Using PostgreSQL as a Data Warehouse

Photo by Ryan Parker / Unsplash

At Narrator we support many data warehouses, including Postgres. Though it was designed for production systems, with a little tweaking Postgres can work extremely well as a data warehouse.  

For those that want to cut to the chase, here's the tl;dr



Differences Between Data Warehouses and Relational Databases

Production Queries

Typical production database queries select a few number of rows from a potentially large dataset. They're designed to answer lots of these types of questions quickly.

Imagine a web application – thousands of users at once might be querying for

select * from users where id = 1234

The database will be tuned to handle tons of these requests quickly (within milliseconds).

To support this, most databases, Postgres included, store data by rows – this allows efficient loading entire rows from disk.

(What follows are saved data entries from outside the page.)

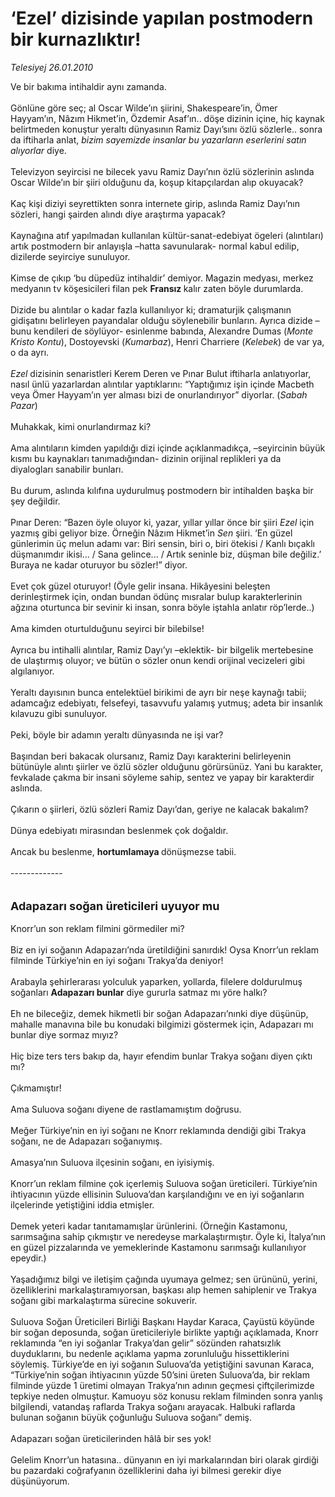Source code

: # ‘Ezel’ dizisinde yapılan postmodern bir kurnazlıktır!

*Telesiyej 26.01.2010*

<div class="taraf_structure_2col_1zq">
<div class="margen_n">



 <p>Ve bir bakıma intihaldir aynı zamanda. <br/><br/>Gönlüne göre seç; al Oscar Wilde’ın şiirini, Shakespeare’in, Ömer Hayyam’ın, Nâzım Hikmet’in, Özdemir Asaf’ın.. döşe dizinin içine, hiç kaynak belirtmeden konuştur yeraltı dünyasının Ramiz Dayı’sını özlü sözlerle.. sonra da iftiharla anlat, <i>bizim sayemizde insanlar bu yazarların eserlerini satın alıyorlar </i>diye. <br/><br/>Televizyon seyircisi ne bilecek yavu Ramiz Dayı’nın özlü sözlerinin aslında Oscar Wilde’ın bir şiiri olduğunu da, koşup kitapçılardan alıp okuyacak? <br/><br/>Kaç kişi diziyi seyrettikten sonra internete girip, aslında Ramiz Dayı’nın sözleri, hangi şairden alındı diye araştırma yapacak? <br/><br/>Kaynağına atıf yapılmadan kullanılan kültür-sanat-edebiyat ögeleri (alıntıları) artık postmodern bir anlayışla –hatta savunularak- normal kabul edilip, dizilerde seyirciye sunuluyor. <br/><br/>Kimse de çıkıp ‘bu düpedüz intihaldir’ demiyor. Magazin medyası, merkez medyanın tv köşesicileri filan pek <b>Fransız </b>kalır zaten böyle durumlarda. <br/><br/>Dizide bu alıntılar o kadar fazla kullanılıyor ki; dramaturjik çalışmanın gidişatını belirleyen payandalar olduğu söylenebilir bunların. Ayrıca dizide –bunu kendileri de söylüyor- esinlenme babında, Alexandre Dumas (<i>Monte Kristo Kontu</i>), Dostoyevski (<i>Kumarbaz</i>), Henri Charriere (<i>Kelebek</i>) de var ya, o da ayrı.<i> <br/><br/>Ezel</i> dizisinin senaristleri Kerem Deren ve Pınar Bulut iftiharla anlatıyorlar, nasıl ünlü yazarlardan alıntılar yaptıklarını: “Yaptığımız işin içinde Macbeth veya Ömer Hayyam’ın yer alması bizi de onurlandırıyor” diyorlar. (<i>Sabah Pazar</i>) <br/><br/>Muhakkak, kimi onurlandırmaz ki? <br/><br/>Ama alıntıların kimden yapıldığı dizi içinde açıklanmadıkça, –seyircinin büyük kısmı bu kaynakları tanımadığından- dizinin orijinal replikleri ya da diyalogları sanabilir bunları. <br/><br/>Bu durum, aslında kılıfına uydurulmuş postmodern bir intihalden başka bir şey değildir. <br/><br/>Pınar Deren: “Bazen öyle oluyor ki, yazar, yıllar yıllar önce bir şiiri <i>Ezel</i> için yazmış gibi geliyor bize. Örneğin Nâzım Hikmet’in<i> Sen </i>şiiri. ‘En güzel günlerimin üç melun adamı var: Biri sensin, biri o, biri ötekisi / Kanlı bıçaklı düşmanımdır ikisi... / Sana gelince... / Artık seninle biz, düşman bile değiliz.’ Buraya ne kadar oturuyor bu sözler!” diyor. <br/><br/>Evet çok güzel oturuyor! (Öyle gelir insana. Hikâyesini beleşten derinleştirmek için, ondan bundan ödünç mısralar bulup karakterlerinin ağzına oturtunca bir sevinir ki insan, sonra böyle iştahla anlatır röp’lerde..) <br/><br/>Ama kimden oturtulduğunu seyirci bir bilebilse! <br/><br/>Ayrıca bu intihalli alıntılar, Ramiz Dayı’yı –eklektik- bir bilgelik mertebesine de ulaştırmış oluyor; ve bütün o sözler onun kendi orijinal vecizeleri gibi algılanıyor. <br/><br/>Yeraltı dayısının bunca entelektüel birikimi de ayrı bir neşe kaynağı tabii; adamcağız edebiyatı, felsefeyi, tasavvufu yalamış yutmuş; adeta bir insanlık kılavuzu gibi sunuluyor. <br/><br/>Peki, böyle bir adamın yeraltı dünyasında ne işi var? <br/><br/>Başından beri bakacak olursanız, Ramiz Dayı karakterini belirleyenin bütünüyle alıntı şiirler ve özlü sözler olduğunu görürsünüz. Yani bu karakter, fevkalade çakma bir insani söyleme sahip, sentez ve yapay bir karakterdir aslında. <br/><br/>Çıkarın o şiirleri, özlü sözleri Ramiz Dayı’dan, geriye ne kalacak bakalım? <br/><br/>Dünya edebiyatı mirasından beslenmek çok doğaldır. <br/><br/>Ancak bu beslenme, <b>hortumlamaya </b>dönüşmezse tabii. <br/><br/>------------- <br/><br/><br/><font size="4"><strong>Adapazarı soğan üreticileri uyuyor mu</strong></font> <br/><br/>Knorr’un son reklam filmini görmediler mi? <br/><br/>Biz en iyi soğanın Adapazarı’nda üretildiğini sanırdık! Oysa Knorr’un reklam filminde Türkiye’nin en iyi soğanı Trakya’da deniyor! <br/><br/>Arabayla şehirlerarası yolculuk yaparken, yollarda, filelere doldurulmuş soğanları <b>Adapazarı bunlar</b> diye gururla satmaz mı yöre halkı? <br/><br/>Eh ne bileceğiz, demek hikmetli bir soğan Adapazarı’nınki diye düşünüp, mahalle manavına bile bu konudaki bilgimizi göstermek için, Adapazarı mı bunlar diye sormaz mıyız? <br/><br/>Hiç bize ters ters bakıp da, hayır efendim bunlar Trakya soğanı diyen çıktı mı? <br/><br/>Çıkmamıştır! <br/><br/>Ama Suluova soğanı diyene de rastlamamıştım doğrusu. <br/><br/>Meğer Türkiye’nin en iyi soğanı ne Knorr reklamında dendiği gibi Trakya soğanı, ne de Adapazarı soğanıymış. <br/><br/>Amasya’nın Suluova ilçesinin soğanı, en iyisiymiş. <br/><br/>Knorr’un reklam filmine çok içerlemiş Suluova soğan üreticileri. Türkiye’nin ihtiyacının yüzde ellisinin Suluova’dan karşılandığını ve en iyi soğanların ilçelerinde yetiştiğini iddia etmişler. <br/><br/>Demek yeteri kadar tanıtamamışlar ürünlerini. (Örneğin Kastamonu, sarımsağına sahip çıkmıştır ve neredeyse markalaştırmıştır. Öyle ki, İtalya’nın en güzel pizzalarında ve yemeklerinde Kastamonu sarımsağı kullanılıyor epeydir.) <br/><br/>Yaşadığımız bilgi ve iletişim çağında uyumaya gelmez; sen ürününü, yerini, özelliklerini markalaştıramıyorsan, başkası alıp hemen sahiplenir ve Trakya soğanı gibi markalaştırma sürecine sokuverir. <br/><br/>Suluova Soğan Üreticileri Birliği Başkanı Haydar Karaca, Çayüstü köyünde bir soğan deposunda, soğan üreticileriyle birlikte yaptığı açıklamada, Knorr reklamında “en iyi soğanlar Trakya’dan gelir” sözünden rahatsızlık duyduklarını, bu nedenle açıklama yapma zorunluluğu hissettiklerini söylemiş. Türkiye’de en iyi soğanın Suluova’da yetiştiğini savunan Karaca, “Türkiye’nin soğan ihtiyacının yüzde 50’sini üreten Suluova’da, bir reklam filminde yüzde 1 üretimi olmayan Trakya’nın adının geçmesi çiftçilerimizde tepkiye neden olmuştur. Kamuoyu söz konusu reklam filminden sonra yanlış bilgilendi, vatandaş raflarda Trakya soğanı arayacak. Halbuki raflarda bulunan soğanın büyük çoğunluğu Suluova soğanı” demiş. <br/><br/>Adapazarı soğan üreticilerinden hâlâ bir ses yok! <br/><br/>Gelelim Knorr’un hatasına.. dünyanın en iyi markalarından biri olarak girdiği bu pazardaki coğrafyanın özelliklerini daha iyi bilmesi gerekir diye düşünüyorum.</p>
<br/>
<br/>
<br/>



<br/>


<div id="taraf_not">
</div>

</div>


</div>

They make frequent use of indexes to quickly find a relatively small number of rows.

Analytical Queries

Analytical queries are typically the opposite:

  • A query will process many rows (often a large percentage of an entire table)
  • Queries can take several seconds to several minutes to complete
  • A query will select from a small number of columns from a wide (many-column) table

Because of this dedicated data warehouses (like Redshift, BigQuery, and Snowflake) use column-oriented storage and don't have indexes.

Credit: James Cheng

Holistics.io has a nice guide explaining this in a (lot) more detail.

What this means for Postgres

Postgres, though row-oriented, can easily work with analytical queries too. It just requires a few tweaks and some measurement. Though Postgres is a great choice, keep in mind that a cloud-based warehouse like Snowflake will (in the long run) be easier to manage and maintain.


Configuring Postgres as a Data Warehouse

Word of caution: do NOT use your production Postgres instance for data reporting / metrics. A few queries are fine, but the workloads for analytics differ so much from typical production workloads that they will have a pretty strong performance impact on a production system.


Avoid Common Table Expressions

Common table expressions (CTEs) are also known as 'WITH' queries. They're a nice way to avoid deeply nested subqueries.

WITH my_expression AS (
    SELECT customer as name FROM my_table
)
SELECT name FROM my_expression

Unfortunately Postgres' query planner (prior to version 12) sees CTEs as a black box. Postgres will effectively compute the CTE by itself, materialize the result, then scan the result when used. In many cases this can slow down queries substantially.

In Narrator, removing 3 CTEs from some of our common queries sped them up by a factor of 4.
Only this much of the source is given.